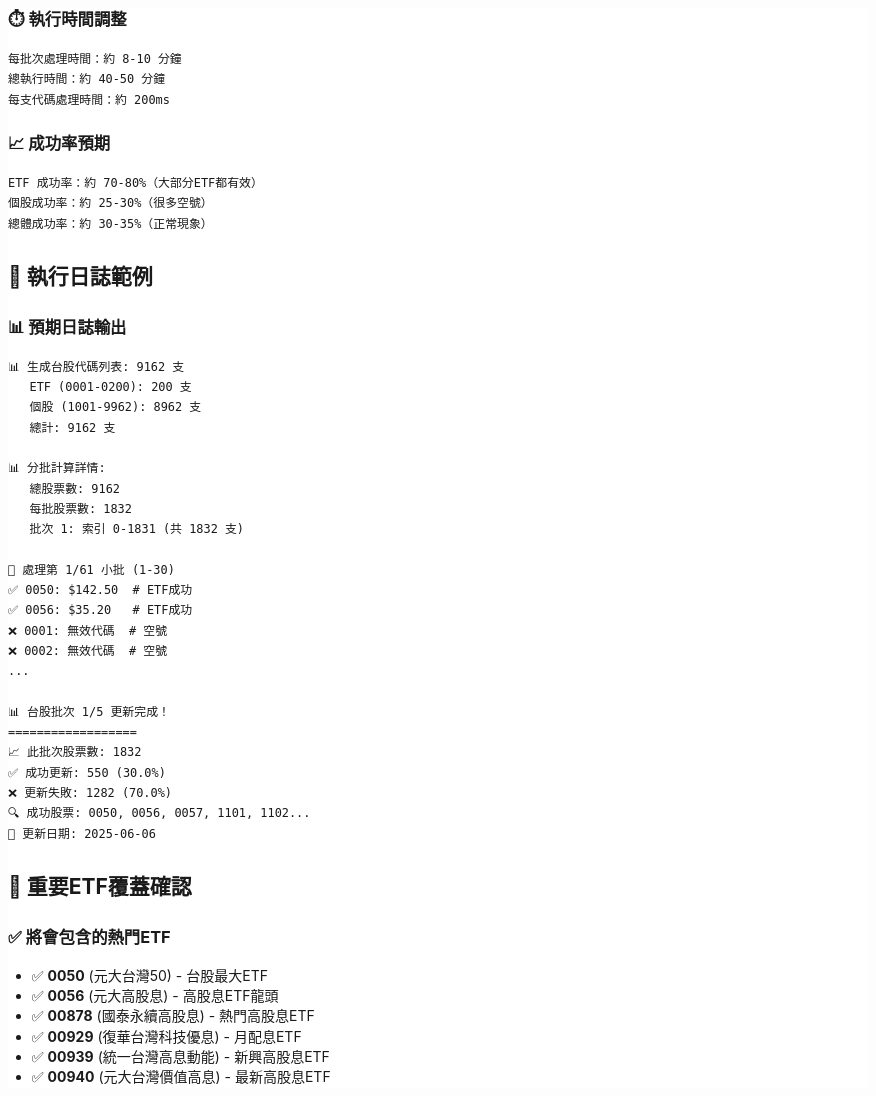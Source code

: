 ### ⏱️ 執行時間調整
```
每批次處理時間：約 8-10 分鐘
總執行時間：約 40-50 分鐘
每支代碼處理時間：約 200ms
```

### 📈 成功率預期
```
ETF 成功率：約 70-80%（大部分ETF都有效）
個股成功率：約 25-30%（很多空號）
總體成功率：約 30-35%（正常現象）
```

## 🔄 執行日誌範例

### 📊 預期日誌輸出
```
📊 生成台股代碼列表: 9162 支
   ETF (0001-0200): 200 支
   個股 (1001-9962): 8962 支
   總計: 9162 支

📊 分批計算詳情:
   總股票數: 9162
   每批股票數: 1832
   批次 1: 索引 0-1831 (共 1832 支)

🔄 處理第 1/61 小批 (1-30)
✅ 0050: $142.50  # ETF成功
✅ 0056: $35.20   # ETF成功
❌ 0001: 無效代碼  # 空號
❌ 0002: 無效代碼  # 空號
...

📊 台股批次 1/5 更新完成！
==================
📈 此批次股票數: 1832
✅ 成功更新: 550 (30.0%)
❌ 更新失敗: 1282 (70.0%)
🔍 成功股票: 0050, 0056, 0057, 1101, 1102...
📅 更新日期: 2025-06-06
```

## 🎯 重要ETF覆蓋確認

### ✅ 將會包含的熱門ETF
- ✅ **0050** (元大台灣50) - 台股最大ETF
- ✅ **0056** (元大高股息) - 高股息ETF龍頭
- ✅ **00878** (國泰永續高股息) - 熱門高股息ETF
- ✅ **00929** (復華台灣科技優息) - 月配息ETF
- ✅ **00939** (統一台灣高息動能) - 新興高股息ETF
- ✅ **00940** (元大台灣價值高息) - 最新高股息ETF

· · · ·

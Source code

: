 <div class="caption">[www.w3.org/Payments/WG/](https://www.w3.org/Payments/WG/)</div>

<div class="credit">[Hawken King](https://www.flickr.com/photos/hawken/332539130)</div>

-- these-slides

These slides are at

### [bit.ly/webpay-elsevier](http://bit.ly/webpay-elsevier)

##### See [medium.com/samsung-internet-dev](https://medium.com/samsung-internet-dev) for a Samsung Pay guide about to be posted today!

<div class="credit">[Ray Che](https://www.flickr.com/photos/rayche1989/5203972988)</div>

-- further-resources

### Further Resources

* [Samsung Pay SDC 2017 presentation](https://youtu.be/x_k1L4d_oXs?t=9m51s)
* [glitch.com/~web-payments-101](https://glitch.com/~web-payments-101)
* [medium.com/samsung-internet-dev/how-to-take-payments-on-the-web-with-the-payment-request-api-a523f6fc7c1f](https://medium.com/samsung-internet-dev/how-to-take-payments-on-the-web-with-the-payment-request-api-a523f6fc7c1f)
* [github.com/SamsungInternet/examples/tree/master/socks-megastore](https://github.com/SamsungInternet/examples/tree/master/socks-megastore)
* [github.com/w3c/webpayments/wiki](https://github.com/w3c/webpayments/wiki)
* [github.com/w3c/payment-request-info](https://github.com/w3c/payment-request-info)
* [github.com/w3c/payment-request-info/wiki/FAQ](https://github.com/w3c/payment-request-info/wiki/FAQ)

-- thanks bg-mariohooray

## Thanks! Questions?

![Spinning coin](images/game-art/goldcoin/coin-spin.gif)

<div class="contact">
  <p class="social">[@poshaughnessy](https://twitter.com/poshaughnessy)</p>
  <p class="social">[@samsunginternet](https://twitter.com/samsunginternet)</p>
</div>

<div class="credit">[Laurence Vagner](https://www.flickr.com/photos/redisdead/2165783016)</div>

· · · ·

■ **Task brief**
Please count the lines of the entries above that include "photos" and give only the total.

■ **Reply**
3